:: Dataset records ::

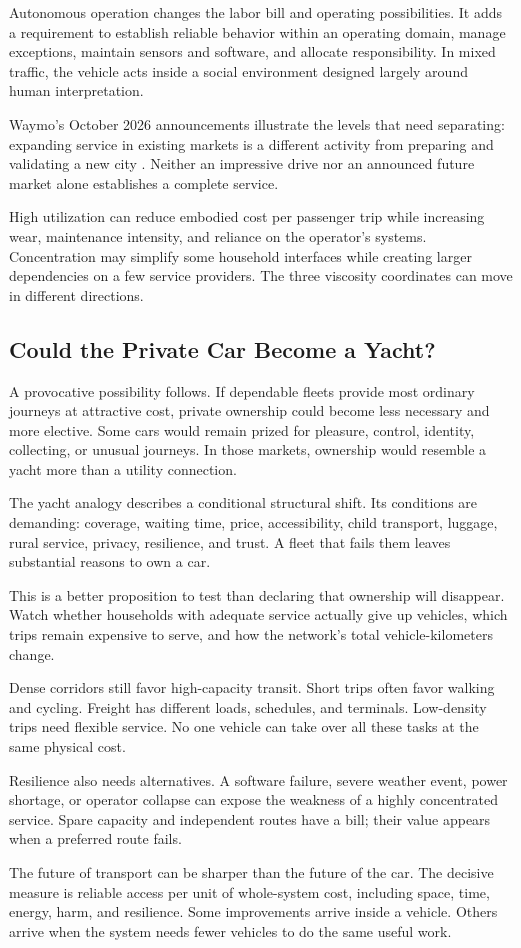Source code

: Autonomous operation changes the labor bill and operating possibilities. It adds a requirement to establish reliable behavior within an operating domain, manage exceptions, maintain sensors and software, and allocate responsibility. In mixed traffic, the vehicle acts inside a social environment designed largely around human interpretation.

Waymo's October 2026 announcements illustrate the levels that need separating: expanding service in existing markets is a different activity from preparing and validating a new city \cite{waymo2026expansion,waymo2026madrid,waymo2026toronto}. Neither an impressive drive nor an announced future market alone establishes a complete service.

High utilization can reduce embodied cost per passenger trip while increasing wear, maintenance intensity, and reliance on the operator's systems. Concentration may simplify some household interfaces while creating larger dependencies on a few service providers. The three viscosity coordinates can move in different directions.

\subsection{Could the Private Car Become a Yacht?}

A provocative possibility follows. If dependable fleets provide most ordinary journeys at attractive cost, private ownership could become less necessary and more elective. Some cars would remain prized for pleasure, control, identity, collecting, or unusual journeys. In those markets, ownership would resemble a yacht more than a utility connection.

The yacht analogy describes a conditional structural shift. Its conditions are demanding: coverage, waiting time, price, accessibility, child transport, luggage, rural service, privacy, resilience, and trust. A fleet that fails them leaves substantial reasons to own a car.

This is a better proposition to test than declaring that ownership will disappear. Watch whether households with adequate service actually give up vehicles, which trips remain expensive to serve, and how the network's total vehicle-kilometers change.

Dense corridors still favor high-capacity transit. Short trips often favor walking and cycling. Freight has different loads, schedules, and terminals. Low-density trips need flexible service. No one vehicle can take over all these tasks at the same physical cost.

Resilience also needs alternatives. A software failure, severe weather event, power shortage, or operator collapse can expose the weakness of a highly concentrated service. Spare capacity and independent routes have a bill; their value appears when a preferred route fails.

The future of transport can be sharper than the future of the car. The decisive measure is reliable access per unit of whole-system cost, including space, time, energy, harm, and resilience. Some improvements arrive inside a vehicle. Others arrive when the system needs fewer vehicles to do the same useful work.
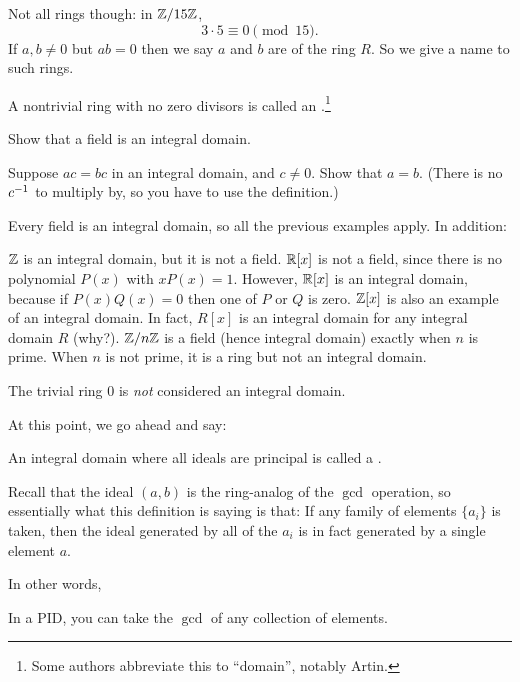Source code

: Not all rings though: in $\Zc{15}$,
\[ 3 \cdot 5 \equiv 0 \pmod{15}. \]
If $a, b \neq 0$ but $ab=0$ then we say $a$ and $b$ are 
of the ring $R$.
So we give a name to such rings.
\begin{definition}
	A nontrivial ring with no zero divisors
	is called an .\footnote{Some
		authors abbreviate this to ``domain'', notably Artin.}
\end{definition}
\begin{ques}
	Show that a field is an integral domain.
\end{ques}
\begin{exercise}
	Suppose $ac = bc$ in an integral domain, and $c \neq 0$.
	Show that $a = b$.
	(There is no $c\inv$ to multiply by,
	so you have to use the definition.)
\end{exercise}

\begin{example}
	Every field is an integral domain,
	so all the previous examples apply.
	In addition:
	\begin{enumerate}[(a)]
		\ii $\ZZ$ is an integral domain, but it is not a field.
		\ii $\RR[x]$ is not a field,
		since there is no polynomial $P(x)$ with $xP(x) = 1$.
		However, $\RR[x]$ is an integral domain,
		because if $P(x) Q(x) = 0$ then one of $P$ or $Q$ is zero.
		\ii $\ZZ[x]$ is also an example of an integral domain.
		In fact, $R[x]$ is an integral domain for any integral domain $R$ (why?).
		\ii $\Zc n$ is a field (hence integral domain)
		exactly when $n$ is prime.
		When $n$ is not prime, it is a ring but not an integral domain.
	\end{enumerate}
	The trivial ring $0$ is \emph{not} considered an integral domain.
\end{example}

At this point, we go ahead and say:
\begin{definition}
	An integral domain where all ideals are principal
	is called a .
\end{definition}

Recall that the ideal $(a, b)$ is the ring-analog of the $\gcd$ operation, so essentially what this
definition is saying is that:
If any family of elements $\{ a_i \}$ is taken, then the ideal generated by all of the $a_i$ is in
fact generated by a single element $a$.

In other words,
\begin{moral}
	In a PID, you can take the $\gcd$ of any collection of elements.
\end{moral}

:::

(Work instructions) Output the entries above verbatim, with no picture included.

(Task result)
Source code

: Autonomous operation changes the labor bill and operating possibilities. It adds a requirement to establish reliable behavior within an operating domain, manage exceptions, maintain sensors and software, and allocate responsibility. In mixed traffic, the vehicle acts inside a social environment designed largely around human interpretation.

Waymo's October 2026 announcements illustrate the levels that need separating: expanding service in existing markets is a different activity from preparing and validating a new city \cite{waymo2026expansion,waymo2026madrid,waymo2026toronto}. Neither an impressive drive nor an announced future market alone establishes a complete service.

High utilization can reduce embodied cost per passenger trip while increasing wear, maintenance intensity, and reliance on the operator's systems. Concentration may simplify some household interfaces while creating larger dependencies on a few service providers. The three viscosity coordinates can move in different directions.

\subsection{Could the Private Car Become a Yacht?}

A provocative possibility follows. If dependable fleets provide most ordinary journeys at attractive cost, private ownership could become less necessary and more elective. Some cars would remain prized for pleasure, control, identity, collecting, or unusual journeys. In those markets, ownership would resemble a yacht more than a utility connection.

The yacht analogy describes a conditional structural shift. Its conditions are demanding: coverage, waiting time, price, accessibility, child transport, luggage, rural service, privacy, resilience, and trust. A fleet that fails them leaves substantial reasons to own a car.

This is a better proposition to test than declaring that ownership will disappear. Watch whether households with adequate service actually give up vehicles, which trips remain expensive to serve, and how the network's total vehicle-kilometers change.

Dense corridors still favor high-capacity transit. Short trips often favor walking and cycling. Freight has different loads, schedules, and terminals. Low-density trips need flexible service. No one vehicle can take over all these tasks at the same physical cost.

Resilience also needs alternatives. A software failure, severe weather event, power shortage, or operator collapse can expose the weakness of a highly concentrated service. Spare capacity and independent routes have a bill; their value appears when a preferred route fails.

The future of transport can be sharper than the future of the car. The decisive measure is reliable access per unit of whole-system cost, including space, time, energy, harm, and resilience. Some improvements arrive inside a vehicle. Others arrive when the system needs fewer vehicles to do the same useful work.
Source code

: Not all rings though: in $\Zc{15}$,
\[ 3 \cdot 5 \equiv 0 \pmod{15}. \]
If $a, b \neq 0$ but $ab=0$ then we say $a$ and $b$ are 
of the ring $R$.
So we give a name to such rings.
\begin{definition}
	A nontrivial ring with no zero divisors
	is called an .\footnote{Some
		authors abbreviate this to ``domain'', notably Artin.}
\end{definition}
\begin{ques}
	Show that a field is an integral domain.
\end{ques}
\begin{exercise}
	Suppose $ac = bc$ in an integral domain, and $c \neq 0$.
	Show that $a = b$.
	(There is no $c\inv$ to multiply by,
	so you have to use the definition.)
\end{exercise}

\begin{example}
	Every field is an integral domain,
	so all the previous examples apply.
	In addition:
	\begin{enumerate}[(a)]
		\ii $\ZZ$ is an integral domain, but it is not a field.
		\ii $\RR[x]$ is not a field,
		since there is no polynomial $P(x)$ with $xP(x) = 1$.
		However, $\RR[x]$ is an integral domain,
		because if $P(x) Q(x) = 0$ then one of $P$ or $Q$ is zero.
		\ii $\ZZ[x]$ is also an example of an integral domain.
		In fact, $R[x]$ is an integral domain for any integral domain $R$ (why?).
		\ii $\Zc n$ is a field (hence integral domain)
		exactly when $n$ is prime.
		When $n$ is not prime, it is a ring but not an integral domain.
	\end{enumerate}
	The trivial ring $0$ is \emph{not} considered an integral domain.
\end{example}

At this point, we go ahead and say:
\begin{definition}
	An integral domain where all ideals are principal
	is called a .
\end{definition}

Recall that the ideal $(a, b)$ is the ring-analog of the $\gcd$ operation, so essentially what this
definition is saying is that:
If any family of elements $\{ a_i \}$ is taken, then the ideal generated by all of the $a_i$ is in
fact generated by a single element $a$.

In other words,
\begin{moral}
	In a PID, you can take the $\gcd$ of any collection of elements.
\end{moral}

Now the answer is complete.